No one would ever use "Work" to describe a page of a book given this definition. A Chapter (e.g. a Range, subClassOf Object, not Work) is more of a Work than a physical page as it's the logical or textual structure that came from the intellectual/creative effort, not the printing of the physical Item.

I understood Work as "An Object that represents a coherent and complete intellectual entity which should be separately discoverable from other Works"

preferred representation

There isn't a predicate yet for the preferred representation though.

why not combine the FileSets:

Because .txt is derived from .tei, and FileSets have a single master and a single media type. The TEI is not derived from the Image.

@escowles
Copy link

Granted that the current description of Work is inadequate. But if you digitize an atlas, creating a Work for the atlas as a whole, and an Object for each page/map, what happens when you want to add one of the maps to a Collection of maps? Do you upgrade that Object to a Work at that point? Or do you create all the pages as Works?

@cmharlow
Copy link

That seems an oddly specific instance of Pages, one where they are Works as defined by what Rob points out (they're complete maps as well as pages). This is evidenced by 'page/map' part of your response, right? We're saying there the combination of carrier part and some kind of complete work.

In that same atlas example, you could have an atlas that has a single map that spans pages. I'd propose that the atlas is a work, the map is a work, and the pages are objects.

I didn't think about this before, but I agree with Rob's critique of everything that isn't a Collection or a Fileset becoming a Work seemingly by default, and we probably don't want that to happen (or if we do, it changes how we are defining Work, and the documentation should be updated). What was the original intention of Work in this context? (I'm sorry to say I honestly don't know as I'm a recent interloper) To just add some functional aspects to generic Objects vis-a-vis the HydraWorks/PCDMWorks gem and LDP specification? Or to create a PCDM extension ontology that allows for the concept of Works, and attach functionalities to those concepts?

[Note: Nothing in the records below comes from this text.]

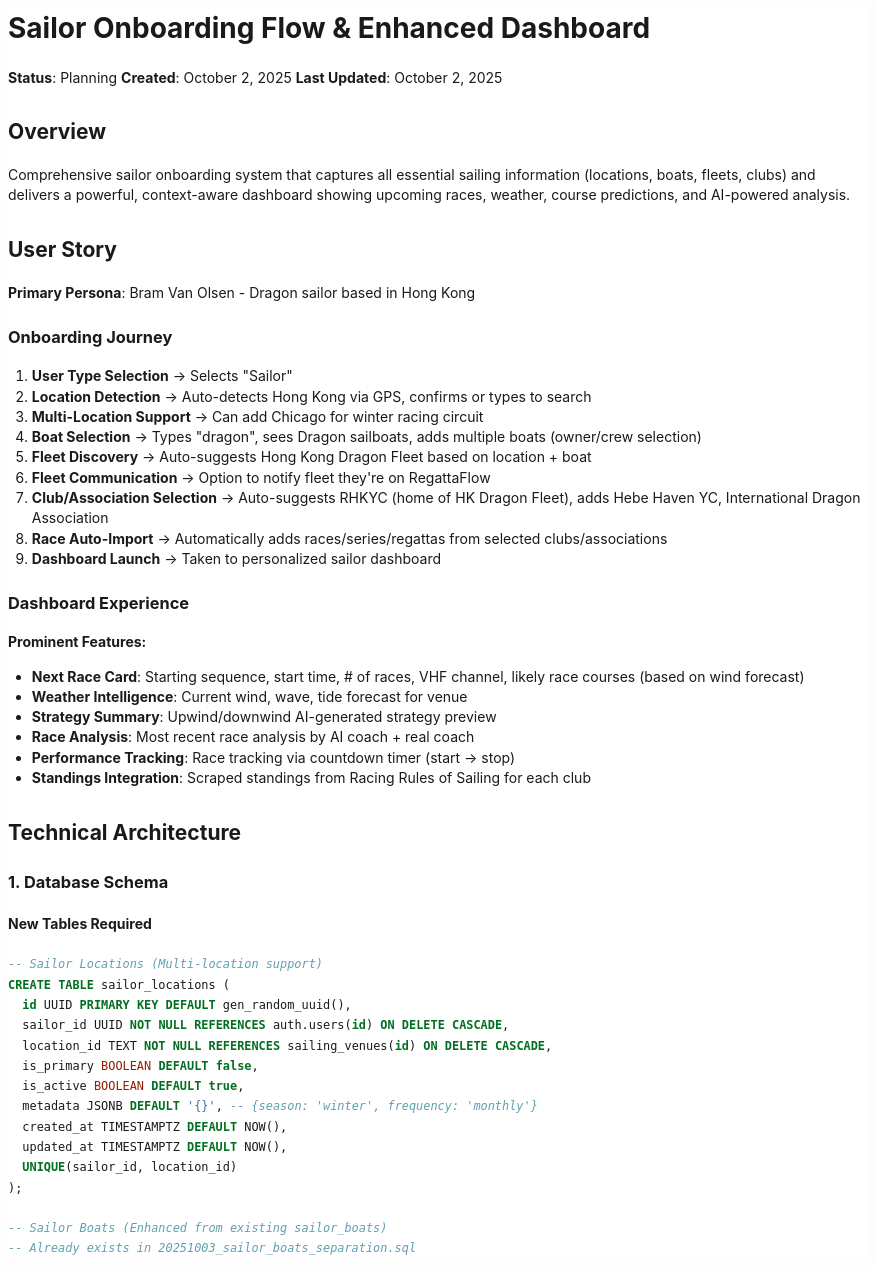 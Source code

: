 # Sailor Onboarding Flow & Enhanced Dashboard

**Status**: Planning
**Created**: October 2, 2025
**Last Updated**: October 2, 2025

## Overview

Comprehensive sailor onboarding system that captures all essential sailing information (locations, boats, fleets, clubs) and delivers a powerful, context-aware dashboard showing upcoming races, weather, course predictions, and AI-powered analysis.

## User Story

**Primary Persona**: Bram Van Olsen - Dragon sailor based in Hong Kong

### Onboarding Journey
1. **User Type Selection** → Selects "Sailor"
2. **Location Detection** → Auto-detects Hong Kong via GPS, confirms or types to search
3. **Multi-Location Support** → Can add Chicago for winter racing circuit
4. **Boat Selection** → Types "dragon", sees Dragon sailboats, adds multiple boats (owner/crew selection)
5. **Fleet Discovery** → Auto-suggests Hong Kong Dragon Fleet based on location + boat
6. **Fleet Communication** → Option to notify fleet they're on RegattaFlow
7. **Club/Association Selection** → Auto-suggests RHKYC (home of HK Dragon Fleet), adds Hebe Haven YC, International Dragon Association
8. **Race Auto-Import** → Automatically adds races/series/regattas from selected clubs/associations
9. **Dashboard Launch** → Taken to personalized sailor dashboard

### Dashboard Experience
**Prominent Features:**
- **Next Race Card**: Starting sequence, start time, # of races, VHF channel, likely race courses (based on wind forecast)
- **Weather Intelligence**: Current wind, wave, tide forecast for venue
- **Strategy Summary**: Upwind/downwind AI-generated strategy preview
- **Race Analysis**: Most recent race analysis by AI coach + real coach
- **Performance Tracking**: Race tracking via countdown timer (start → stop)
- **Standings Integration**: Scraped standings from Racing Rules of Sailing for each club

## Technical Architecture

### 1. Database Schema

#### New Tables Required

```sql
-- Sailor Locations (Multi-location support)
CREATE TABLE sailor_locations (
  id UUID PRIMARY KEY DEFAULT gen_random_uuid(),
  sailor_id UUID NOT NULL REFERENCES auth.users(id) ON DELETE CASCADE,
  location_id TEXT NOT NULL REFERENCES sailing_venues(id) ON DELETE CASCADE,
  is_primary BOOLEAN DEFAULT false,
  is_active BOOLEAN DEFAULT true,
  metadata JSONB DEFAULT '{}', -- {season: 'winter', frequency: 'monthly'}
  created_at TIMESTAMPTZ DEFAULT NOW(),
  updated_at TIMESTAMPTZ DEFAULT NOW(),
  UNIQUE(sailor_id, location_id)
);

-- Sailor Boats (Enhanced from existing sailor_boats)
-- Already exists in 20251003_sailor_boats_separation.sql
```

While I would have said before that the postcard sides are Works (my original question that twitter thread), I'd agree with Rob's response to that in this thread - in his given example, they should just be Objects. They are "Parts" that have no complete Work aspect to them (as far as we know). But I'd leave the option open that someone dealing with particular kinds of postcards may run into an instance where a side could be a Work (if a side is a Map, say).

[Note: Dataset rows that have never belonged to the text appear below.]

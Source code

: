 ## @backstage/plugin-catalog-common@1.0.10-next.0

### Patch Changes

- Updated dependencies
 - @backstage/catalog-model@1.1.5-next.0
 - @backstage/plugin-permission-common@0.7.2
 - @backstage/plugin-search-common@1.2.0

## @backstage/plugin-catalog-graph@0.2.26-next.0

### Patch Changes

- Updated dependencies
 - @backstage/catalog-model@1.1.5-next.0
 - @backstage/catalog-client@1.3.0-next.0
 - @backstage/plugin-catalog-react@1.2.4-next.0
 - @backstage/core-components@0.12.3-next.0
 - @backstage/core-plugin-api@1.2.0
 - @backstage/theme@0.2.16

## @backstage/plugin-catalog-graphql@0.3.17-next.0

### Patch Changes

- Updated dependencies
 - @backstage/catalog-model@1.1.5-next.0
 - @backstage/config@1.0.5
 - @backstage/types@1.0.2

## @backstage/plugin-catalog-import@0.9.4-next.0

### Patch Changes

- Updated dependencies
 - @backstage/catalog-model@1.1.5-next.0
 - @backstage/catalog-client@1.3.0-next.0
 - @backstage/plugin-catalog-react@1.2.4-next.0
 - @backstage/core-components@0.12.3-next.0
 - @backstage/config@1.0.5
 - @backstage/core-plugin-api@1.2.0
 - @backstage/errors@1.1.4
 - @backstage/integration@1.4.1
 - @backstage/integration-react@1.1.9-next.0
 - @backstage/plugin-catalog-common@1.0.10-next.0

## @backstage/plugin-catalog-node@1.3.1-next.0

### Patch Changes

Hope I haven't misunderstood the question nor sidetracked the discussion.

@azaroth42
Copy link
Contributor Author

If the map has its own intellectual value separate from the atlas, then I would create it as a Work from the outset. However, I don't see why that would prevent it from being in a Collection if it was just an Object? I can have a Collection of pages that mention Paris, regardless of whether the page is a Work or an Object. If the depositor doesn't say that they're Works so they get created as Objects, and someone later wants to change that ... then I don't see a problem with that either?

In the separate resource for metadata model, I would associate edm:isRepresentationOf with Work rather than Object. If you want to have metadata beyond a basic label for a PCDM object, then it's a Work. If you're okay with it just being a constituent member, then it's an Object. In the postcard case if it was important to describe the artwork on the front of the postcard, or the writing on the back, then make it a Work with its own metadata. If it's just a "page" without meaningful differentiation for, then leave it as an object.

@tpendragon
Copy link

I really don't see why there needs to be a distinction. I'm pretty sure I prefer all works or all objects, because it makes the user experience easier to figure out.

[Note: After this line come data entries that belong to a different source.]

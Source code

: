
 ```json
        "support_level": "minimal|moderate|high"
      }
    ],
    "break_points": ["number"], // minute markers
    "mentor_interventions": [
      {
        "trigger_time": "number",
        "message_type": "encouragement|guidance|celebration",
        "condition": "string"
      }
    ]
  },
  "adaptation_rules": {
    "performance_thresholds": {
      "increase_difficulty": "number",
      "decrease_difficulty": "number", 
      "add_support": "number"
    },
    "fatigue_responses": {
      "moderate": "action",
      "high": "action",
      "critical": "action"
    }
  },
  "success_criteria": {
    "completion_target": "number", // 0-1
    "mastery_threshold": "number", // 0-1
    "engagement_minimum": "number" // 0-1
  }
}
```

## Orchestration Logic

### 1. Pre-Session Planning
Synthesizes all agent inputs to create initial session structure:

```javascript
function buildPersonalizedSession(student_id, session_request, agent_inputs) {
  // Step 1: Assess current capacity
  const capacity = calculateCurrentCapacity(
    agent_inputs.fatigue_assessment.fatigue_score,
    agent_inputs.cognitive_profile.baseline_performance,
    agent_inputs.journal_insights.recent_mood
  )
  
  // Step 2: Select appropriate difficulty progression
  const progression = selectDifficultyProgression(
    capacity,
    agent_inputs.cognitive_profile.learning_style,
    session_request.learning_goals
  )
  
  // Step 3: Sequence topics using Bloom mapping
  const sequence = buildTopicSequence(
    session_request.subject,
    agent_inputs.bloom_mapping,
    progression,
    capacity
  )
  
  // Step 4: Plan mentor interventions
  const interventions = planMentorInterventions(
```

If the question is, "should there be Works at all, rather than Objects with restrictions", I think that's valid, and I'm not sure what best practice is there. But using the two because they exist to draw lines where there doesn't need to be any seems too complex.

@escowles
Copy link

The atlas/map example is obviously contrived, but I think the basic point is that whether something is a work or a part is largely contextual. This is something we've talked about from the first meetings in Portland, all the way up to LDCX. I doubt whether we can know what the future context of our objects will be, and (selecting maps to go in the Collection could happen after the atlas was created in the repository), so I would rather create it as the type of resource that can stand alone, even if we don't expect that it will.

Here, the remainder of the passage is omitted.